Jack turned his attention back up to the man's rotund, concerned face. "I'm fine," he assured him, gently shaking off his meaty hand and continuing down the street.

"Do...you need a ride?" the man called after him, several more people stopping to watch the exchange in concern.

"No," Jack replied without even turning around. "She's right down the street." He turned the next corner and was out of the scrutiny of the interrogative strangers.

This was a residential street instead of a commercial one like the road that Jack had just been on. He bent his head, stuffing his hands into his pockets, aware that it was more dangerous for someone like him in these areas than those with more people. He just wanted to reach his destination before someone called the police, either out of concern for him or fear for themselves.

His destination, to be exact, was a house at the end of the street. It had once been colored a bright, happy buttercup but had since faded into a tired, chipped mustard. There was a battered car in the cracked driveway, weeds growing among its tires as if it hadn't moved in days, although Jack knew without a shadow of a doubt that it had. It was this household's only means of transportation, which proved highly inconvenient when it ran out of gas, which was often, or something broke within it, which was not quite as often but far worse. Jack knew those unfortunate days were full of small eyes peeking out the window at their father, bent cursing and growling, over the open hood of the vehicle.

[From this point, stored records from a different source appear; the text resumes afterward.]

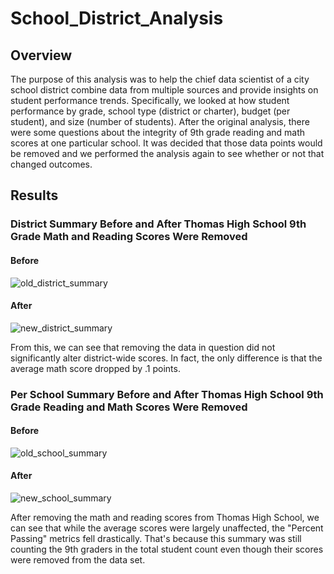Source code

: # School_District_Analysis

## Overview
The purpose of this analysis was to help the chief data scientist of a city school district combine data from multiple sources and provide insights on student performance trends. Specifically, we looked at how student performance by grade, school type (district or charter), budget (per student), and size (number of students). After the original analysis, there were some questions about the integrity of 9th grade reading and math scores at one particular school. It was decided that those data points would be removed and we performed the analysis again to see whether or not that changed outcomes.

## Results

### District Summary Before and After Thomas High School 9th Grade Math and Reading Scores Were Removed

#### Before
![old_district_summary](https://user-images.githubusercontent.com/90878911/137651718-2b44afa3-8ad1-4da9-b246-6937fa09108a.png)
	
#### After	
![new_district_summary](https://user-images.githubusercontent.com/90878911/137652177-28e4af7a-2b39-4f1b-8382-d49f8e4753ae.png)

From this, we can see that removing the data in question did not significantly alter district-wide scores. In fact, the only difference is that the average math score dropped by .1 points.


### Per School Summary Before and After Thomas High School 9th Grade Reading and Math Scores Were Removed

#### Before
![old_school_summary](https://user-images.githubusercontent.com/90878911/137652948-d59f4559-fc53-4402-8e2b-28619dcf941a.png)

#### After	
![new_school_summary](https://user-images.githubusercontent.com/90878911/137652814-d5bd91a5-b756-4c12-a358-44933fae1615.png)

After removing the math and reading scores from Thomas High School, we can see that while the average scores were largely unaffected, the "Percent Passing" metrics fell drastically. That's because this summary was still counting the 9th graders in the total student count even though their scores were removed from the data set.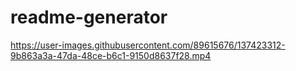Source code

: # readme-generator

https://user-images.githubusercontent.com/89615676/137423312-9b863a3a-47da-48ce-b6c1-9150d8637f28.mp4

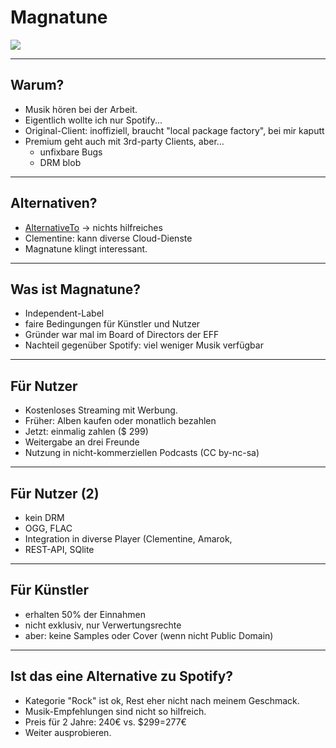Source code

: # Magnatune

<img src="http://he3.magnatune.com/images/m3/magnatune_logo.gif">

---

## Warum?

- Musik hören bei der Arbeit.
- Eigentlich wollte ich nur Spotify...
- Original-Client: inoffiziell, braucht "local package factory", bei mir kaputt
- Premium geht auch mit 3rd-party Clients, aber...
  - unfixbare Bugs
  - DRM blob

---

## Alternativen?

- [AlternativeTo](https://alternativeto.net/software/spotify/) -> nichts hilfreiches
- Clementine: kann diverse Cloud-Dienste
- Magnatune klingt interessant.

---

## Was ist Magnatune?

- Independent-Label
- faire Bedingungen für Künstler und Nutzer
- Gründer war mal im Board of Directors der EFF
- Nachteil gegenüber Spotify: viel weniger Musik verfügbar

---

## Für Nutzer

- Kostenloses Streaming mit Werbung.
- Früher: Alben kaufen oder monatlich bezahlen
- Jetzt: einmalig zahlen ($ 299)
- Weitergabe an drei Freunde
- Nutzung in nicht-kommerziellen Podcasts (CC by-nc-sa)

---

## Für Nutzer (2)

- kein DRM
- OGG, FLAC
- Integration in diverse Player (Clementine, Amarok, 
- REST-API, SQlite

---

## Für Künstler

- erhalten 50% der Einnahmen
- nicht exklusiv, nur Verwertungsrechte
- aber: keine Samples oder Cover (wenn nicht Public Domain)

---

## Ist das eine Alternative zu Spotify?

- Kategorie "Rock" ist ok, Rest eher nicht nach meinem Geschmack.
- Musik-Empfehlungen sind nicht so hilfreich.
- Preis für 2 Jahre: 240€ vs. $299=277€
- Weiter ausprobieren.

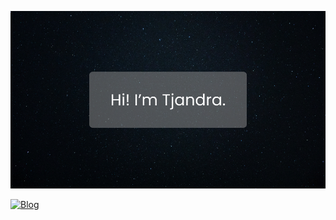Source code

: ![Header](header.jpg)

<!-- Photo by <a href="https://unsplash.com/@laup?utm_source=unsplash&utm_medium=referral&utm_content=creditCopyText">Paul Volkmer</a> on <a href="https://unsplash.com/s/photos/dark-background?utm_source=unsplash&utm_medium=referral&utm_content=creditCopyText">Unsplash</a> -->

[![Blog](https://img.shields.io/website?down_color=%236c7a89&style=for-the-badge&up_color=%23019875&up_message=visit&url=https://tjandrad.medium.com/)](https://tjandrad.medium.com/)
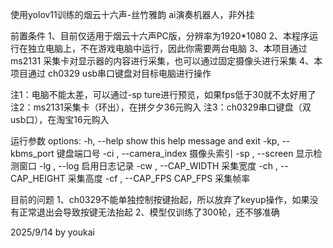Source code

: 使用yolov11训练的烟云十六声-丝竹雅韵 ai演奏机器人，非外挂

前置条件
1、目前仅适用于烟云十六声PC版，分辨率为1920*1080
2、本程序运行在独立电脑上，不在游戏电脑中运行，因此你需要两台电脑
3、本项目通过 ms2131 采集卡对显示器的内容进行采集，也可以通过固定摄像头进行采集
4、本项目通过 ch0329 usb串口键盘对目标电脑进行操作

注1：电脑不能太差，可以通过-sp ture进行预览，如果fps低于30就不太好用了
注2：ms2131采集卡（环出），在拼夕夕36元购入
注3：ch0329串口键盘（双usb口），在淘宝16元购入

运行参数
options:
  -h, --help            show this help message and exit
  -kp, --kbms_port                    键盘端口号
  -ci , --camera_index               摄像头索引
  -sp , --screen                          显示检测窗口
  -lg , --log                                  启用日志记录
  -cw , --CAP_WIDTH                采集宽度
  -ch , --CAP_HEIGHT               采集高度
  -cf , --CAP_FPS CAP_FPS       采集帧率

目前的问题
1、ch0329不能单独控制按键抬起，所以放弃了keyup操作，如果没有正常退出会导致按键无法抬起
2、模型仅训练了300轮，还不够准确

2025/9/14 by youkai
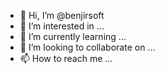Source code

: - 👋 Hi, I’m @benjirsoft
- 👀 I’m interested in ...
- 🌱 I’m currently learning ...
- 💞️ I’m looking to collaborate on ...
- 📫 How to reach me ...

<!---
benjirsoft/benjirsoft is a ✨ special ✨ repository because its `README.md` (this file) appears on your GitHub profile.
You can click the Preview link to take a look at your changes.
--->
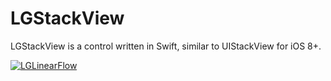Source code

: # LGStackView

LGStackView is a control written in Swift, similar to UIStackView for iOS 8+.

[![LGLinearFlow](http://lukagabric.com/wp-content/uploads/2015/11/lgstackview-youtube.png)](https://www.youtube.com/watch?v=q-NAK6fN7pk)
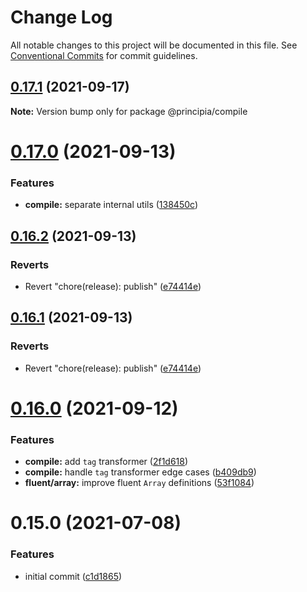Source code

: # Change Log

All notable changes to this project will be documented in this file.
See [Conventional Commits](https://conventionalcommits.org) for commit guidelines.

## [0.17.1](https://github.com/0x706b/principia.ts/compare/@principia/compile@0.17.0...@principia/compile@0.17.1) (2021-09-17)

**Note:** Version bump only for package @principia/compile





# [0.17.0](https://github.com/0x706b/principia.ts/compare/@principia/compile@0.16.2...@principia/compile@0.17.0) (2021-09-13)


### Features

* **compile:** separate internal utils ([138450c](https://github.com/0x706b/principia.ts/commit/138450cd24edde829e03ca38a6a1cf9b9c51cdae))





## [0.16.2](https://github.com/0x706b/principia.ts/compare/@principia/compile@0.16.1...@principia/compile@0.16.2) (2021-09-13)


### Reverts

* Revert "chore(release): publish" ([e74414e](https://github.com/0x706b/principia.ts/commit/e74414effa51392092770ecd542b55608dbb1201))





## [0.16.1](https://github.com/0x706b/principia.ts/compare/@principia/compile@0.16.1...@principia/compile@0.16.1) (2021-09-13)


### Reverts

* Revert "chore(release): publish" ([e74414e](https://github.com/0x706b/principia.ts/commit/e74414effa51392092770ecd542b55608dbb1201))





# [0.16.0](https://github.com/0x706b/principia.ts/compare/@principia/compile@0.15.0...@principia/compile@0.16.0) (2021-09-12)


### Features

* **compile:** add `tag` transformer ([2f1d618](https://github.com/0x706b/principia.ts/commit/2f1d6186a69804b169d7dc2eb96346d612fd3582))
* **compile:** handle `tag` transformer edge cases ([b409db9](https://github.com/0x706b/principia.ts/commit/b409db9670c30dc1bd29de1d768338ff9bf50ba4))
* **fluent/array:** improve fluent `Array` definitions ([53f1084](https://github.com/0x706b/principia.ts/commit/53f10848563b314235d07b896c065f0d8feed638))





# 0.15.0 (2021-07-08)


### Features

* initial commit ([c1d1865](https://github.com/0x706b/principia.ts/commit/c1d1865d93b8c7762c4cdfa912360f467c0bae02))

Jack skirted around the side of the house, careful to make sure nobody was watching him from any of the surrounding residences. He knew better than to try to enter through the front door. Only one person within the building knew he even existed, let alone would be willing to grant him entry based on sight alone.

He jumped over the listing chain-link fence with ease - is it more collapsed than it was last year? - and waded through the tall grass, most of which was laced with frost. His toes curled in the nearly-frozen dirt as he stared up at one of the three darkened windows above the back door.

Finally, the light clicked on. He tensed, just in case it wasn't her, and then breathed a sigh of relief when the window flew up and that familiar face poked out of the opening.

"Hello," he murmured.

"Come get me," she commanded in a whisper, eyes dancing with excitement.

Without hesitation, Jack scaled the side of the house like a spider. He hooked his hands on the windowsill and vaulted into the room.